Soneto de Martim de Castro do Rio

 

Ao tempo

O tempo de si mesmo pede conta,

É necessário dar-se conta a tempo,

Que quem gastou sem conta tanto tempo,

Como dará sem tempo tanta conta?

 

Não quer levar o tempo tempo em conta 

Pois conta se não fez de dar-se a tempo,

Onde só pera conta havia tempo,

Se na conta do tempo houvesse conta.

 

Que conta pode dar quem não tem tempo 

Em que tempo a dará quem não tem conta,

Que a quem a conta falta, falta o tempo.

 

Vejo-me sem ter tempo, com ruim conta,

Sabendo que hei-de dar conta do tempo 

E que se chega o tempo de dar conta.

 

Lição de BN6046

 

 

Soneto de Frei António das Chagas

 

Conta e Tempo

Deus pede estrita conta de meu tempo. 

E eu vou do meu tempo, dar-lhe conta. 

Mas, como dar, sem tempo, tanta conta 

Eu, que gastei, sem conta, tanto tempo? 

 

Para dar minha conta feita a tempo, 

O tempo me foi dado, e não fiz conta, 

Não quis, sobrando tempo, fazer conta, 

Hoje, quero acertar conta, e não há tempo. 

 

Oh, vós, que tendes tempo sem ter conta, 

Não gasteis vosso tempo em passatempo. 

Cuidai, enquanto é tempo, em vossa conta! 

 

Pois, aqueles que, sem conta, gastam tempo, 

Quando o tempo chegar, de prestar conta 

Chorarão, como eu, o não ter tempo… 

 

 

Nota bibliográfica

O soneto de Martim de Castro do Rio encontra-se em  A Poesia de Martim de Castro do Rio (c.1548-1613), Mafalda Ferin da Cunha, Imprensa da Unicersidade de Coimbra, edição digital. 

Edição modelar que pela primeira vez reúne a poesia atribuível ao poeta, e até esta edição distribuída por numerosos manuscritos. 

Deste soneto, Ao tempo, encontrou a compiladora 28 versões manuscritas, com ligeiras divergências, como sempre acontece nestes manuscritos, por desvio da recolha oral ou erro do copista.

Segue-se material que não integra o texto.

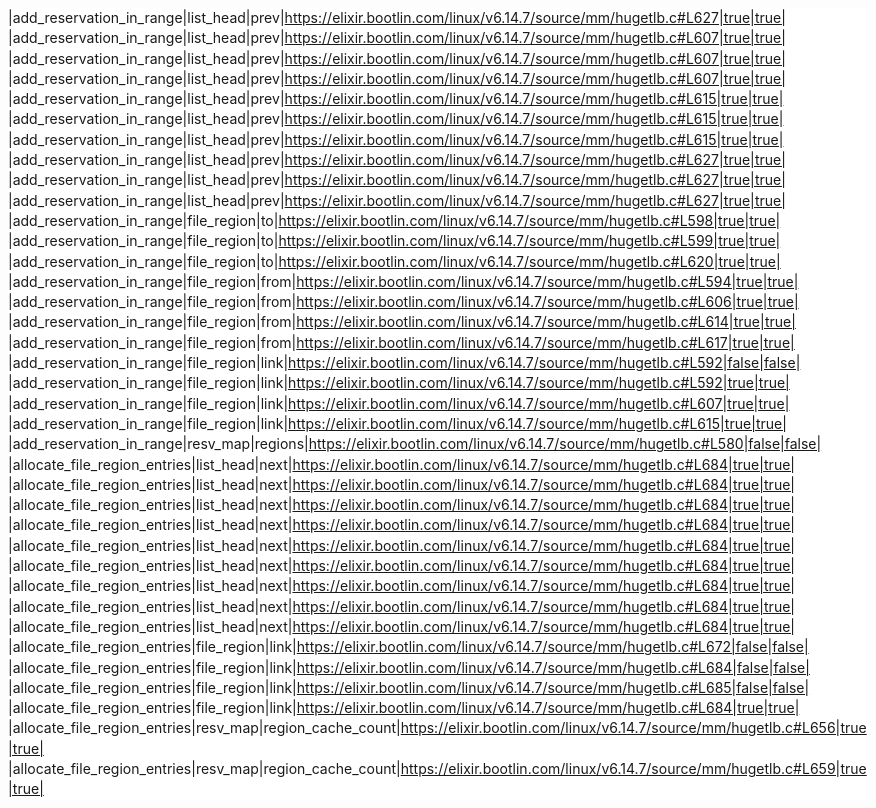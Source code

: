 |add_reservation_in_range|list_head|prev|https://elixir.bootlin.com/linux/v6.14.7/source/mm/hugetlb.c#L627|true|true|
|add_reservation_in_range|list_head|prev|https://elixir.bootlin.com/linux/v6.14.7/source/mm/hugetlb.c#L607|true|true|
|add_reservation_in_range|list_head|prev|https://elixir.bootlin.com/linux/v6.14.7/source/mm/hugetlb.c#L607|true|true|
|add_reservation_in_range|list_head|prev|https://elixir.bootlin.com/linux/v6.14.7/source/mm/hugetlb.c#L607|true|true|
|add_reservation_in_range|list_head|prev|https://elixir.bootlin.com/linux/v6.14.7/source/mm/hugetlb.c#L615|true|true|
|add_reservation_in_range|list_head|prev|https://elixir.bootlin.com/linux/v6.14.7/source/mm/hugetlb.c#L615|true|true|
|add_reservation_in_range|list_head|prev|https://elixir.bootlin.com/linux/v6.14.7/source/mm/hugetlb.c#L615|true|true|
|add_reservation_in_range|list_head|prev|https://elixir.bootlin.com/linux/v6.14.7/source/mm/hugetlb.c#L627|true|true|
|add_reservation_in_range|list_head|prev|https://elixir.bootlin.com/linux/v6.14.7/source/mm/hugetlb.c#L627|true|true|
|add_reservation_in_range|list_head|prev|https://elixir.bootlin.com/linux/v6.14.7/source/mm/hugetlb.c#L627|true|true|
|add_reservation_in_range|file_region|to|https://elixir.bootlin.com/linux/v6.14.7/source/mm/hugetlb.c#L598|true|true|
|add_reservation_in_range|file_region|to|https://elixir.bootlin.com/linux/v6.14.7/source/mm/hugetlb.c#L599|true|true|
|add_reservation_in_range|file_region|to|https://elixir.bootlin.com/linux/v6.14.7/source/mm/hugetlb.c#L620|true|true|
|add_reservation_in_range|file_region|from|https://elixir.bootlin.com/linux/v6.14.7/source/mm/hugetlb.c#L594|true|true|
|add_reservation_in_range|file_region|from|https://elixir.bootlin.com/linux/v6.14.7/source/mm/hugetlb.c#L606|true|true|
|add_reservation_in_range|file_region|from|https://elixir.bootlin.com/linux/v6.14.7/source/mm/hugetlb.c#L614|true|true|
|add_reservation_in_range|file_region|from|https://elixir.bootlin.com/linux/v6.14.7/source/mm/hugetlb.c#L617|true|true|
|add_reservation_in_range|file_region|link|https://elixir.bootlin.com/linux/v6.14.7/source/mm/hugetlb.c#L592|false|false|
|add_reservation_in_range|file_region|link|https://elixir.bootlin.com/linux/v6.14.7/source/mm/hugetlb.c#L592|true|true|
|add_reservation_in_range|file_region|link|https://elixir.bootlin.com/linux/v6.14.7/source/mm/hugetlb.c#L607|true|true|
|add_reservation_in_range|file_region|link|https://elixir.bootlin.com/linux/v6.14.7/source/mm/hugetlb.c#L615|true|true|
|add_reservation_in_range|resv_map|regions|https://elixir.bootlin.com/linux/v6.14.7/source/mm/hugetlb.c#L580|false|false|
|allocate_file_region_entries|list_head|next|https://elixir.bootlin.com/linux/v6.14.7/source/mm/hugetlb.c#L684|true|true|
|allocate_file_region_entries|list_head|next|https://elixir.bootlin.com/linux/v6.14.7/source/mm/hugetlb.c#L684|true|true|
|allocate_file_region_entries|list_head|next|https://elixir.bootlin.com/linux/v6.14.7/source/mm/hugetlb.c#L684|true|true|
|allocate_file_region_entries|list_head|next|https://elixir.bootlin.com/linux/v6.14.7/source/mm/hugetlb.c#L684|true|true|
|allocate_file_region_entries|list_head|next|https://elixir.bootlin.com/linux/v6.14.7/source/mm/hugetlb.c#L684|true|true|
|allocate_file_region_entries|list_head|next|https://elixir.bootlin.com/linux/v6.14.7/source/mm/hugetlb.c#L684|true|true|
|allocate_file_region_entries|list_head|next|https://elixir.bootlin.com/linux/v6.14.7/source/mm/hugetlb.c#L684|true|true|
|allocate_file_region_entries|list_head|next|https://elixir.bootlin.com/linux/v6.14.7/source/mm/hugetlb.c#L684|true|true|
|allocate_file_region_entries|list_head|next|https://elixir.bootlin.com/linux/v6.14.7/source/mm/hugetlb.c#L684|true|true|
|allocate_file_region_entries|file_region|link|https://elixir.bootlin.com/linux/v6.14.7/source/mm/hugetlb.c#L672|false|false|
|allocate_file_region_entries|file_region|link|https://elixir.bootlin.com/linux/v6.14.7/source/mm/hugetlb.c#L684|false|false|
|allocate_file_region_entries|file_region|link|https://elixir.bootlin.com/linux/v6.14.7/source/mm/hugetlb.c#L685|false|false|
|allocate_file_region_entries|file_region|link|https://elixir.bootlin.com/linux/v6.14.7/source/mm/hugetlb.c#L684|true|true|
|allocate_file_region_entries|resv_map|region_cache_count|https://elixir.bootlin.com/linux/v6.14.7/source/mm/hugetlb.c#L656|true|true|
|allocate_file_region_entries|resv_map|region_cache_count|https://elixir.bootlin.com/linux/v6.14.7/source/mm/hugetlb.c#L659|true|true|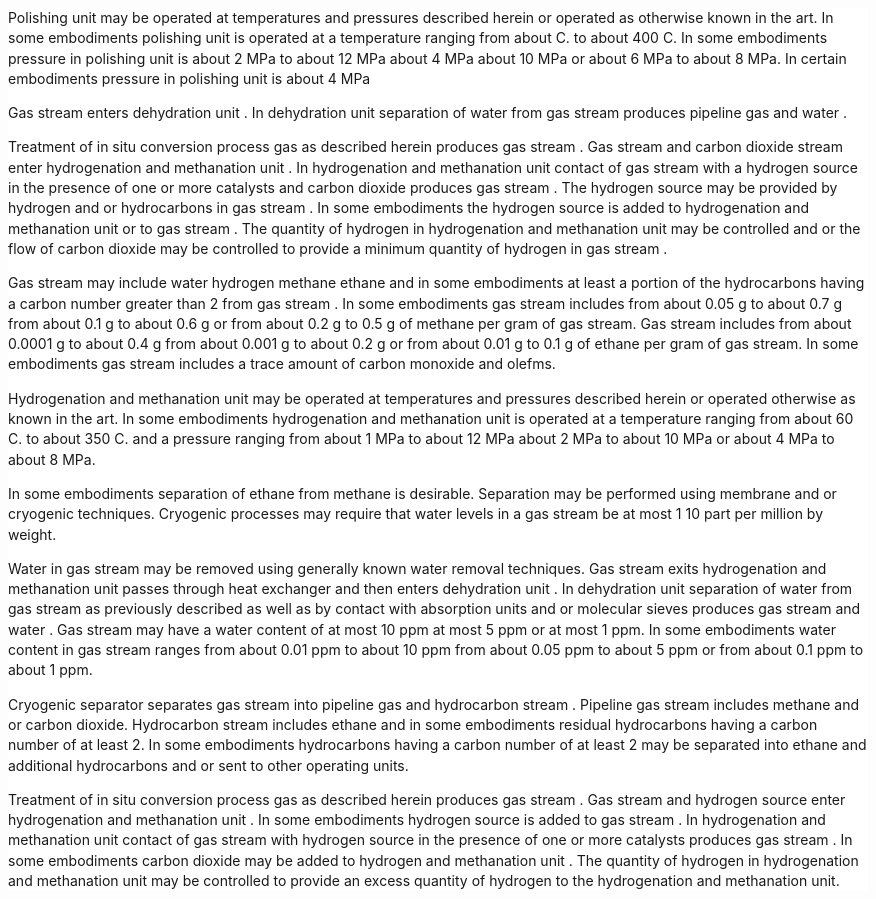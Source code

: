 Polishing unit may be operated at temperatures and pressures described herein or operated as otherwise known in the art. In some embodiments polishing unit is operated at a temperature ranging from about C. to about 400 C. In some embodiments pressure in polishing unit is about 2 MPa to about 12 MPa about 4 MPa about 10 MPa or about 6 MPa to about 8 MPa. In certain embodiments pressure in polishing unit is about 4 MPa

Gas stream enters dehydration unit . In dehydration unit separation of water from gas stream produces pipeline gas and water .

Treatment of in situ conversion process gas as described herein produces gas stream . Gas stream and carbon dioxide stream enter hydrogenation and methanation unit . In hydrogenation and methanation unit contact of gas stream with a hydrogen source in the presence of one or more catalysts and carbon dioxide produces gas stream . The hydrogen source may be provided by hydrogen and or hydrocarbons in gas stream . In some embodiments the hydrogen source is added to hydrogenation and methanation unit or to gas stream . The quantity of hydrogen in hydrogenation and methanation unit may be controlled and or the flow of carbon dioxide may be controlled to provide a minimum quantity of hydrogen in gas stream .

Gas stream may include water hydrogen methane ethane and in some embodiments at least a portion of the hydrocarbons having a carbon number greater than 2 from gas stream . In some embodiments gas stream includes from about 0.05 g to about 0.7 g from about 0.1 g to about 0.6 g or from about 0.2 g to 0.5 g of methane per gram of gas stream. Gas stream includes from about 0.0001 g to about 0.4 g from about 0.001 g to about 0.2 g or from about 0.01 g to 0.1 g of ethane per gram of gas stream. In some embodiments gas stream includes a trace amount of carbon monoxide and olefms.

Hydrogenation and methanation unit may be operated at temperatures and pressures described herein or operated otherwise as known in the art. In some embodiments hydrogenation and methanation unit is operated at a temperature ranging from about 60 C. to about 350 C. and a pressure ranging from about 1 MPa to about 12 MPa about 2 MPa to about 10 MPa or about 4 MPa to about 8 MPa.

In some embodiments separation of ethane from methane is desirable. Separation may be performed using membrane and or cryogenic techniques. Cryogenic processes may require that water levels in a gas stream be at most 1 10 part per million by weight.

Water in gas stream may be removed using generally known water removal techniques. Gas stream exits hydrogenation and methanation unit passes through heat exchanger and then enters dehydration unit . In dehydration unit separation of water from gas stream as previously described as well as by contact with absorption units and or molecular sieves produces gas stream and water . Gas stream may have a water content of at most 10 ppm at most 5 ppm or at most 1 ppm. In some embodiments water content in gas stream ranges from about 0.01 ppm to about 10 ppm from about 0.05 ppm to about 5 ppm or from about 0.1 ppm to about 1 ppm.

Cryogenic separator separates gas stream into pipeline gas and hydrocarbon stream . Pipeline gas stream includes methane and or carbon dioxide. Hydrocarbon stream includes ethane and in some embodiments residual hydrocarbons having a carbon number of at least 2. In some embodiments hydrocarbons having a carbon number of at least 2 may be separated into ethane and additional hydrocarbons and or sent to other operating units.

Treatment of in situ conversion process gas as described herein produces gas stream . Gas stream and hydrogen source enter hydrogenation and methanation unit . In some embodiments hydrogen source is added to gas stream . In hydrogenation and methanation unit contact of gas stream with hydrogen source in the presence of one or more catalysts produces gas stream . In some embodiments carbon dioxide may be added to hydrogen and methanation unit . The quantity of hydrogen in hydrogenation and methanation unit may be controlled to provide an excess quantity of hydrogen to the hydrogenation and methanation unit.
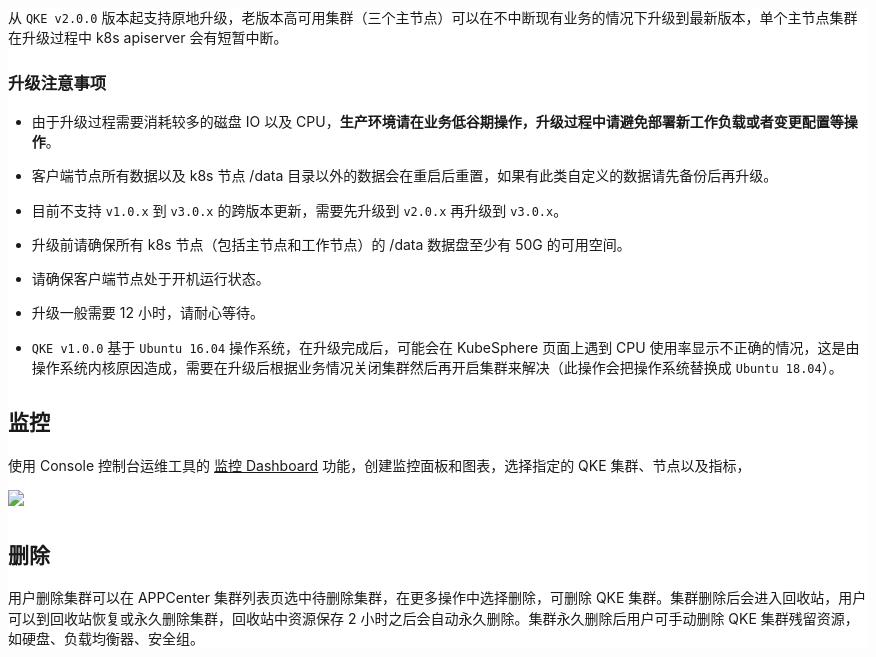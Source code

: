 从 `QKE v2.0.0` 版本起支持原地升级，老版本高可用集群（三个主节点）可以在不中断现有业务的情况下升级到最新版本，单个主节点集群在升级过程中 k8s apiserver 会有短暂中断。

### 升级注意事项

- 由于升级过程需要消耗较多的磁盘 IO 以及 CPU，**生产环境请在业务低谷期操作，升级过程中请避免部署新工作负载或者变更配置等操作**。

- 客户端节点所有数据以及 k8s 节点 /data 目录以外的数据会在重启后重置，如果有此类自定义的数据请先备份后再升级。

- 目前不支持 `v1.0.x` 到 `v3.0.x` 的跨版本更新，需要先升级到 `v2.0.x` 再升级到 `v3.0.x`。

- 升级前请确保所有 k8s 节点（包括主节点和工作节点）的 /data 数据盘至少有 50G 的可用空间。

- 请确保客户端节点处于开机运行状态。

- 升级一般需要 12 小时，请耐心等待。
- `QKE v1.0.0` 基于 `Ubuntu 16.04` 操作系统，在升级完成后，可能会在 KubeSphere 页面上遇到 CPU 使用率显示不正确的情况，这是由操作系统内核原因造成，需要在升级后根据业务情况关闭集群然后再开启集群来解决（此操作会把操作系统替换成 `Ubuntu 18.04`）。

## 监控

使用 Console 控制台运维工具的 [监控 Dashboard](/monitor_service/cloudsat/intro/intro/#dashboard) 功能，创建监控面板和图表，选择指定的 QKE 集群、节点以及指标，

![](../../_images/dashboard-monitor.png)

## 删除

用户删除集群可以在 APPCenter 集群列表页选中待删除集群，在更多操作中选择删除，可删除 QKE 集群。集群删除后会进入回收站，用户可以到回收站恢复或永久删除集群，回收站中资源保存 2 小时之后会自动永久删除。集群永久删除后用户可手动删除 QKE 集群残留资源，如硬盘、负载均衡器、安全组。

A compiladora escolheu a lição do manuscrito da Biblioteca Nacional BN6046, que transcrevi, dando conta em notas e anexo das variações encontradas.

 

Não possuo edição impressa do soneto Conta e Tempo. Correm na internet variadíssimas publicações com este soneto atribuído a Frei António das Chagas (1631-1682). Não encontrei referência sobre a sua publicação original impressa, ou manuscrita para confirmar a validade da atribuição, mas assumo que esteja correcta. 

 

 

Abre o artigo a imagem de uma pintura de Salvador Dalí (1904-1989), Persistence of Memory, de 1931, pertencente à colecção do MoMA de New York.

Uma leitura possível da pintura, é vê-la como uma medida do tempo desperdiçado e interrogar-se o espectador se gosta do que vê.